Every line of the listing below should come back exactly as written, with no images.

----

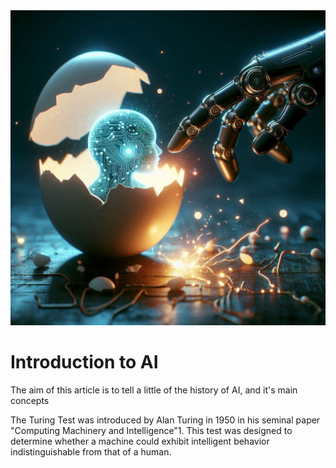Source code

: <img src="https://github.com/joaopaulo-souza/Introduction-to-AI/blob/master/Images/robot-egg.jpeg" width="900">

<h1> Introduction to AI </h1>

<p>
The aim of this article is to tell a little of the history of AI, and it's main concepts
</p>

<p>
The Turing Test was introduced by Alan Turing in 1950 in his seminal paper "Computing Machinery and Intelligence"1. This test was designed to determine whether a machine could exhibit intelligent behavior indistinguishable from that of a human.
</p>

----

Answer below:
Source code

: <img src="https://github.com/joaopaulo-souza/Introduction-to-AI/blob/master/Images/robot-egg.jpeg" width="900">

<h1> Introduction to AI </h1>

<p>
The aim of this article is to tell a little of the history of AI, and it's main concepts
</p>

<p>
The Turing Test was introduced by Alan Turing in 1950 in his seminal paper "Computing Machinery and Intelligence"1. This test was designed to determine whether a machine could exhibit intelligent behavior indistinguishable from that of a human.
</p>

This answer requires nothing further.